Dataset content START

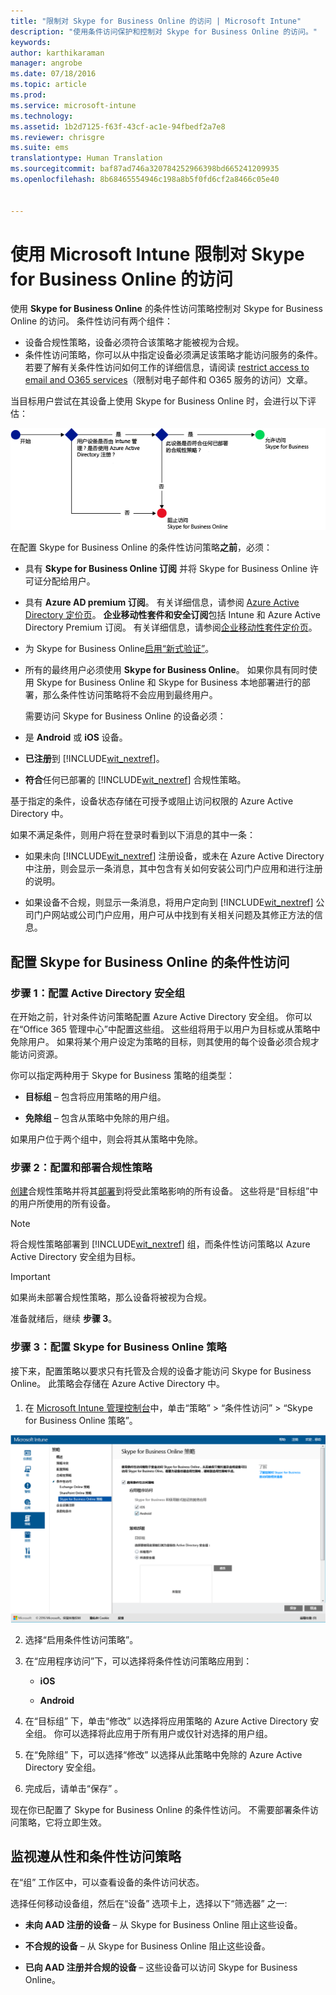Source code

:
 ```yaml
---
title: "限制对 Skype for Business Online 的访问 | Microsoft Intune"
description: "使用条件访问保护和控制对 Skype for Business Online 的访问。"
keywords: 
author: karthikaraman
manager: angrobe
ms.date: 07/18/2016
ms.topic: article
ms.prod: 
ms.service: microsoft-intune
ms.technology: 
ms.assetid: 1b2d7125-f63f-43cf-ac1e-94fbedf2a7e8
ms.reviewer: chrisgre
ms.suite: ems
translationtype: Human Translation
ms.sourcegitcommit: baf87ad746a320784252966398bd665241209935
ms.openlocfilehash: 8b68465554946c198a8b5f0fd6cf2a8466c05e40


---
```


# 使用 Microsoft Intune 限制对 Skype for Business Online 的访问
使用 **Skype for Business Online** 的条件性访问策略控制对 Skype for Business Online 的访问。
条件性访问有两个组件：
- 设备合规性策略，设备必须符合该策略才能被视为合规。
- 条件性访问策略，你可以从中指定设备必须满足该策略才能访问服务的条件。
若要了解有关条件性访问如何工作的详细信息，请阅读 [restrict access to email and O365 services](restrict-access-to-email-and-o365-services-with-microsoft-intune.md)（限制对电子邮件和 O365 服务的访问）文章。

当目标用户尝试在其设备上使用 Skype for Business Online 时，会进行以下评估：

![图示显示了确定是允许访问还是阻止设备访问 Skype for Business Online 的决策点](../media/ConditionalAccess_SkypeforBusiness.png)

在配置 Skype for Business Online 的条件性访问策略**之前**，必须：
- 具有 **Skype for Business Online 订阅** 并将 Skype for Business Online 许可证分配给用户。
- 具有 **Azure AD premium 订阅**。 有关详细信息，请参阅 [Azure Active Directory 定价页](https://azure.microsoft.com/en-us/pricing/details/active-directory/)。 **企业移动性套件和安全订阅**包括 Intune 和 Azure Active Directory Premium 订阅。 有关详细信息，请参阅[企业移动性套件定价页](https://www.microsoft.com/en-us/cloud-platform/enterprise-mobility-pricing)。
-   为 Skype for Business Online[启用“新式验证”](https://docs.microsoft.com/en-us/intune/deploy-use/restrict-access-to-skype-for-business-online-with-microsoft-intune)。
-  所有的最终用户必须使用 **Skype for Business Online**。 如果你具有同时使用 Skype for Business Online 和 Skype for Business 本地部署进行的部署，那么条件性访问策略将不会应用到最终用户。

    需要访问 Skype for Business Online 的设备必须：

-   是 **Android** 或 **iOS** 设备。

-   **已注册**到 [!INCLUDE[wit_nextref](../includes/wit_nextref_md.md)]。

-   **符合**任何已部署的 [!INCLUDE[wit_nextref](../includes/wit_nextref_md.md)] 合规性策略。


基于指定的条件，设备状态存储在可授予或阻止访问权限的 Azure Active Directory 中。

如果不满足条件，则用户将在登录时看到以下消息的其中一条：

-   如果未向 [!INCLUDE[wit_nextref](../includes/wit_nextref_md.md)] 注册设备，或未在 Azure Active Directory 中注册，则会显示一条消息，其中包含有关如何安装公司门户应用和进行注册的说明。

-   如果设备不合规，则显示一条消息，将用户定向到 [!INCLUDE[wit_nextref](../includes/wit_nextref_md.md)] 公司门户网站或公司门户应用，用户可从中找到有关相关问题及其修正方法的信息。

## 配置 Skype for Business Online 的条件性访问

### 步骤 1：配置 Active Directory 安全组
在开始之前，针对条件访问策略配置 Azure Active Directory 安全组。 你可以在“Office 365 管理中心”中配置这些组。 这些组将用于以用户为目标或从策略中免除用户。 如果将某个用户设定为策略的目标，则其使用的每个设备必须合规才能访问资源。

你可以指定两种用于 Skype for Business 策略的组类型：

-   **目标组** – 包含将应用策略的用户组。

-   **免除组** – 包含从策略中免除的用户组。

如果用户位于两个组中，则会将其从策略中免除。

### 步骤 2：配置和部署合规性策略
[创建](create-a-device-compliance-policy-in-microsoft-intune.md)合规性策略并将其[部署](deploy-and-monitor-a-device-compliance-policy-in-microsoft-intune.md)到将受此策略影响的所有设备。 这些将是“目标组”中的用户所使用的所有设备。

> [!NOTE]
> 将合规性策略部署到 [!INCLUDE[wit_nextref](../includes/wit_nextref_md.md)] 组，而条件性访问策略以 Azure Active Directory 安全组为目标。


> [!IMPORTANT]
> 如果尚未部署合规性策略，那么设备将被视为合规。

准备就绪后，继续 **步骤 3**。

### 步骤 3：配置 Skype for Business Online 策略
接下来，配置策略以要求只有托管及合规的设备才能访问 Skype for Business Online。 此策略会存储在 Azure Active Directory 中。

####
1.  在 [Microsoft Intune 管理控制台](https://manage.microsoft.com)中，单击“策略” > “条件性访问” > “Skype for Business Online 策略”。

![Skype for Business Online 条件性访问策略页面的屏幕截图](./media/conditional_access_SFBPolicy.png)

2.  选择“启用条件性访问策略”。

3.  在“应用程序访问”下，可以选择将条件性访问策略应用到：

    -   **iOS**

    -   **Android**

4.  在“目标组” 下，单击“修改”  以选择将应用策略的 Azure Active Directory 安全组。 你可以选择将此应用于所有用户或仅针对选择的用户组。

5.  在“免除组” 下，可以选择“修改”  以选择从此策略中免除的 Azure Active Directory 安全组。

6.  完成后，请单击“保存” 。

现在你已配置了 Skype for Business Online 的条件性访问。 不需要部署条件访问策略，它将立即生效。


## 监视遵从性和条件性访问策略
在“组”  工作区中，可以查看设备的条件访问状态。

选择任何移动设备组，然后在“设备”  选项卡上，选择以下“筛选器” 之一:

* **未向 AAD 注册的设备** – 从 Skype for Business Online 阻止这些设备。

* **不合规的设备** – 从 Skype for Business Online 阻止这些设备。

* **已向 AAD 注册并合规的设备** – 这些设备可以访问 Skype for Business Online。



<!--HONumber=Sep16_HO5-->


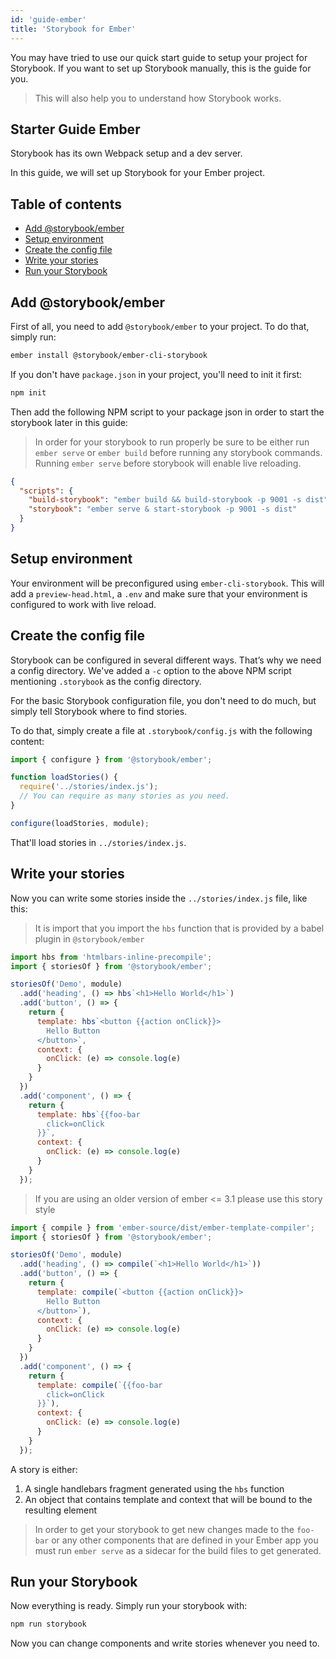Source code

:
 ```yaml
---
id: 'guide-ember'
title: 'Storybook for Ember'
---
```


You may have tried to use our quick start guide to setup your project for Storybook. If you want to set up Storybook manually, this is the guide for you.

> This will also help you to understand how Storybook works.

## Starter Guide Ember

Storybook has its own Webpack setup and a dev server.

In this guide, we will set up Storybook for your Ember project.

## Table of contents

-   [Add @storybook/ember](#add-storybookember)
-   [Setup environment](#setup-environment)
-   [Create the config file](#create-the-config-file)
-   [Write your stories](#write-your-stories)
-   [Run your Storybook](#run-your-storybook)

## Add @storybook/ember

First of all, you need to add `@storybook/ember` to your project. To do that, simply run:

```sh
ember install @storybook/ember-cli-storybook
```

If you don't have `package.json` in your project, you'll need to init it first:

```sh
npm init
```

Then add the following NPM script to your package json in order to start the storybook later in this guide:

> In order for your storybook to run properly be sure to be either run `ember serve` or `ember build` before running any storybook commands. Running `ember serve` before storybook will enable live reloading.

```json
{
  "scripts": {
    "build-storybook": "ember build && build-storybook -p 9001 -s dist",
    "storybook": "ember serve & start-storybook -p 9001 -s dist"
  }
}
```

## Setup environment

Your environment will be preconfigured using `ember-cli-storybook`. This will add a `preview-head.html`, a `.env` and make sure that your environment is configured to work with live reload.

## Create the config file

Storybook can be configured in several different ways.
That’s why we need a config directory. We've added a `-c` option to the above NPM script mentioning `.storybook` as the config directory.

For the basic Storybook configuration file, you don't need to do much, but simply tell Storybook where to find stories.

To do that, simply create a file at `.storybook/config.js` with the following content:

```js
import { configure } from '@storybook/ember';

function loadStories() {
  require('../stories/index.js');
  // You can require as many stories as you need.
}

configure(loadStories, module);
```

That'll load stories in `../stories/index.js`.

## Write your stories

Now you can write some stories inside the `../stories/index.js` file, like this:

> It is import that you import the `hbs` function that is provided by a babel plugin in `@storybook/ember`

```js
import hbs from 'htmlbars-inline-precompile';
import { storiesOf } from '@storybook/ember';

storiesOf('Demo', module)
  .add('heading', () => hbs`<h1>Hello World</h1>`)
  .add('button', () => {
    return {
      template: hbs`<button {{action onClick}}>
        Hello Button
      </button>`,
      context: {
        onClick: (e) => console.log(e)
      }
    }
  })
  .add('component', () => {
    return {
      template: hbs`{{foo-bar
        click=onClick
      }}`,
      context: {
        onClick: (e) => console.log(e)
      }
    }
  });
```

> If you are using an older version of ember <= 3.1 please use this story style

```js
import { compile } from 'ember-source/dist/ember-template-compiler';
import { storiesOf } from '@storybook/ember';

storiesOf('Demo', module)
  .add('heading', () => compile(`<h1>Hello World</h1>`))
  .add('button', () => {
    return {
      template: compile(`<button {{action onClick}}>
        Hello Button
      </button>`),
      context: {
        onClick: (e) => console.log(e)
      }
    }
  })
  .add('component', () => {
    return {
      template: compile(`{{foo-bar
        click=onClick
      }}`),
      context: {
        onClick: (e) => console.log(e)
      }
    }
  });
```

A story is either:

1. A single handlebars fragment generated using the `hbs` function
2. An object that contains template and context that will be bound to the resulting element

> In order to get your storybook to get new changes made to the `foo-bar` or any other components that are defined in your Ember app you must run `ember serve` as a sidecar for the build files to get generated.

## Run your Storybook

Now everything is ready. Simply run your storybook with:

```sh
npm run storybook
```

Now you can change components and write stories whenever you need to.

Dataset content END

:: What to work on ::
Your task is to return the lines above, from the first one up to and including the line containing "- 具有 **Azure", minus any pictures.

:: Response for this exercise ::
Source code

:
 ```yaml
---
title: "限制对 Skype for Business Online 的访问 | Microsoft Intune"
description: "使用条件访问保护和控制对 Skype for Business Online 的访问。"
keywords: 
author: karthikaraman
manager: angrobe
ms.date: 07/18/2016
ms.topic: article
ms.prod: 
ms.service: microsoft-intune
ms.technology: 
ms.assetid: 1b2d7125-f63f-43cf-ac1e-94fbedf2a7e8
ms.reviewer: chrisgre
ms.suite: ems
translationtype: Human Translation
ms.sourcegitcommit: baf87ad746a320784252966398bd665241209935
ms.openlocfilehash: 8b68465554946c198a8b5f0fd6cf2a8466c05e40


---
```


# 使用 Microsoft Intune 限制对 Skype for Business Online 的访问
使用 **Skype for Business Online** 的条件性访问策略控制对 Skype for Business Online 的访问。
条件性访问有两个组件：
- 设备合规性策略，设备必须符合该策略才能被视为合规。
- 条件性访问策略，你可以从中指定设备必须满足该策略才能访问服务的条件。
若要了解有关条件性访问如何工作的详细信息，请阅读 [restrict access to email and O365 services](restrict-access-to-email-and-o365-services-with-microsoft-intune.md)（限制对电子邮件和 O365 服务的访问）文章。

当目标用户尝试在其设备上使用 Skype for Business Online 时，会进行以下评估：

![图示显示了确定是允许访问还是阻止设备访问 Skype for Business Online 的决策点](../media/ConditionalAccess_SkypeforBusiness.png)

在配置 Skype for Business Online 的条件性访问策略**之前**，必须：
- 具有 **Skype for Business Online 订阅** 并将 Skype for Business Online 许可证分配给用户。
- 具有 **Azure AD premium 订阅**。 有关详细信息，请参阅 [Azure Active Directory 定价页](https://azure.microsoft.com/en-us/pricing/details/active-directory/)。 **企业移动性套件和安全订阅**包括 Intune 和 Azure Active Directory Premium 订阅。 有关详细信息，请参阅[企业移动性套件定价页](https://www.microsoft.com/en-us/cloud-platform/enterprise-mobility-pricing)。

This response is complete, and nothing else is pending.